For months, sparsely populated South Dakota watched as the coronavirus ravaged far-off U.S. coastal cities. The state now has one of the largest outbreaks in the country, but its governor refuses to impose a lockdown.

An AFP team is crisscrossing the rural countryside this week to take the pulse (and temperature) of the few American communities still living normally.

In Sioux Falls, South Dakota's largest city with slightly fewer than 200,000 residents, shops and businesses opened Monday morning as if the pandemic stopped short at the borders of the Midwestern state.

Most of the bars are closed, and restaurants are only offering takeout, but hairstylists are styling, florists are making bouquets, tattoo artists are tattooing and fitness buffs are sweating away in gyms -- albeit in much smaller groups.

"South Dakota is not New York," said Governor Kristi Noem. The state, best known for its massive presidential busts carved directly into the granite of Mount Rushmore, has little more than four residents per square half mile (one square kilometre).

Many South Dakotans believe they are safe from the virus, surrounded by sweeping wheat and corn fields, cattle ranches and vast Native American reservations.

"You have to be careful about where you go and of your hygiene, but it's not too big of a deal here 'cause we're spread out, much more than in big cities," said Lane Stone, a 17-year-old high school student. He and two friends -- who were shirtless to take advantage of the sunshine -- were working out in a park.

Farther along the waterfalls of the Big Sioux River, for which the town is named, Pastor Spencer Aalsburg sits on a bench immersed in a collection of poems. He says he trusts the authorities to make "wise decisions."

"If we act wisely, I think we can hold on. I don't know if we need a lockdown," the 42-year-old said, acknowledging that he is in a privileged position.

"The fact that we can come out... is a blessing."

RESPONSIBILITY AND COMMON SENSE

Until the beginning of April, South Dakota had recorded only about 100 cases of COVID-19. It currently has nearly 1,700 cases and seven deaths, mainly due to a pork processing plant that became the biggest infection outbreak in the country, with nearly 900 people directly exposed among the factory employees and their families.

Despite an open letter from health professionals, petitions from citizens worried about living far from medical resources and pressure from elected officials within her own Republican Party, Governor Noem is unflinching in her stance: Locking down is out of the question.

The 48-year-old conservative leader prefers to appeal to the "personal responsibility" and "common sense" of her fellow South Dakotans, so that they don't have to "give up their liberties for just a little bit of security."

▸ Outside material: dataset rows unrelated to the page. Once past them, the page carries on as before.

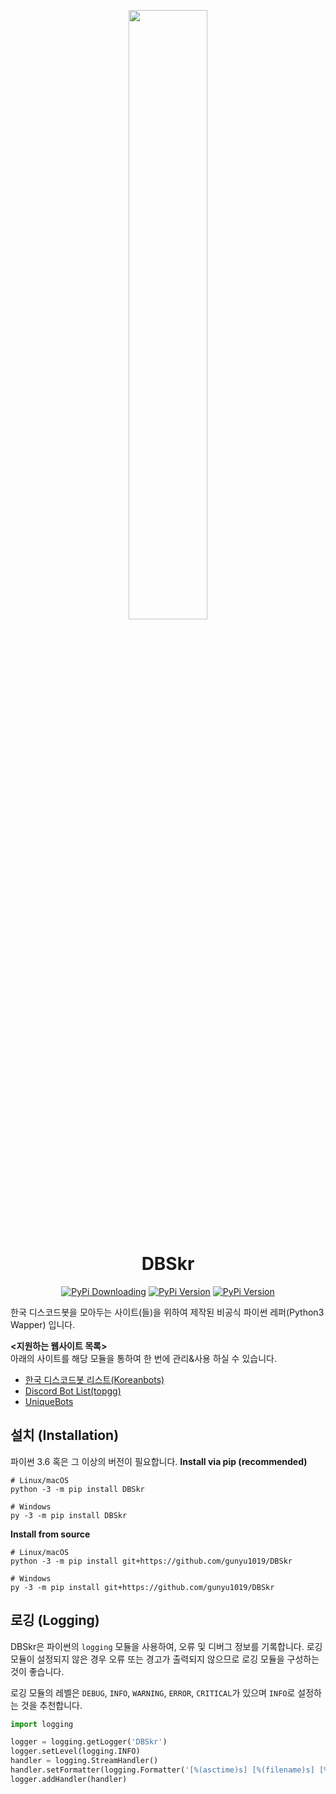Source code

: <p align="center">
    <img src="https://user-images.githubusercontent.com/16767890/122014718-6716d600-cdfa-11eb-8723-a64ca2df7fe0.png" width="50%"/>
</p>
<h1 align="center">DBSkr</h1>
<p align="center">
    <a href="https://pypistats.org/packages/DBSkr"><img src="https://img.shields.io/pypi/dm/DBSkr" alt="PyPi Downloading" /></a>
    <a href="https://pypi.org/project/DBSkr"><img src="https://img.shields.io/pypi/v/DBSkr" alt="PyPi Version" /></a>
    <a href="https://pypi.org/project/DBSkr"><img src="https://img.shields.io/pypi/pyversions/DBSkr" alt="PyPi Version" /></a>
</p>

한국 디스코드봇을 모아두는 사이트(들)을 위하여 제작된 비공식 파이썬 레퍼(Python3 Wapper) 입니다.

**<지원하는 웹사이트 목록>**<br/>
아래의 사이트를 해당 모듈을 통하여 한 번에 관리&사용 하실 수 있습니다.
* [한국 디스코드봇 리스트(Koreanbots)](https://koreanbots.dev)
* [Discord Bot List(topgg)](https://top.gg)
* [UniqueBots](https://uniquebots.kr/)

## 설치 (Installation)
파이썬 3.6 혹은 그 이상의 버전이 필요합니다.
**Install via pip (recommended)**
```
# Linux/macOS
python -3 -m pip install DBSkr

# Windows
py -3 -m pip install DBSkr
```

**Install from source**
```
# Linux/macOS
python -3 -m pip install git+https://github.com/gunyu1019/DBSkr

# Windows
py -3 -m pip install git+https://github.com/gunyu1019/DBSkr
```

## 로깅 (Logging)
DBSkr은 파이썬의 `logging` 모듈을 사용하여, 오류 및 디버그 정보를 기록합니다.
로깅 모듈이 설정되지 않은 경우 오류 또는 경고가 출력되지 않으므로 로깅 모듈을 구성하는 것이 좋습니다.

로깅 모듈의 레벨은 `DEBUG`, `INFO`, `WARNING`, `ERROR`, `CRITICAL`가 있으며 `INFO`로 설정하는 것을 추천합니다.
```python
import logging

logger = logging.getLogger('DBSkr')
logger.setLevel(logging.INFO)
handler = logging.StreamHandler()
handler.setFormatter(logging.Formatter('[%(asctime)s] [%(filename)s] [%(name)s:%(module)s] [%(levelname)s]: %(message)s'))
logger.addHandler(handler)
```
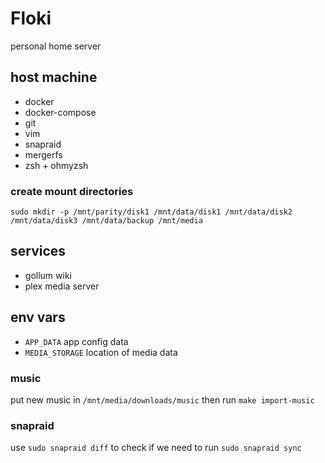 # Floki

personal home server

## host machine

- docker
- docker-compose
- git
- vim
- snapraid
- mergerfs
- zsh + ohmyzsh

### create mount directories

```
sudo mkdir -p /mnt/parity/disk1 /mnt/data/disk1 /mnt/data/disk2 /mnt/data/disk3 /mnt/data/backup /mnt/media
```

## services

- gollum wiki
- plex media server

## env vars

* `APP_DATA` app config data
* `MEDIA_STORAGE` location of media data

### music

put new music in `/mnt/media/downloads/music` then run `make import-music`

### snapraid

use `sudo snapraid diff` to check if we need to run `sudo snapraid sync`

The four other U.S. states -- Arkansas, North Dakota, Iowa and Nebraska -- that have also refused to issue lockdown orders all have Republican governors. And that's not a coincidence.

The U.S. response to the coronavirus has grown increasingly political, as President Donald Trump champs at the bit to quickly reopen the country and restart the economy ahead of his reelection battle in November.

Anti-lockdown protests have popped up over the last few days throughout a country in love with personal freedom, something its citizens hold almost sacred.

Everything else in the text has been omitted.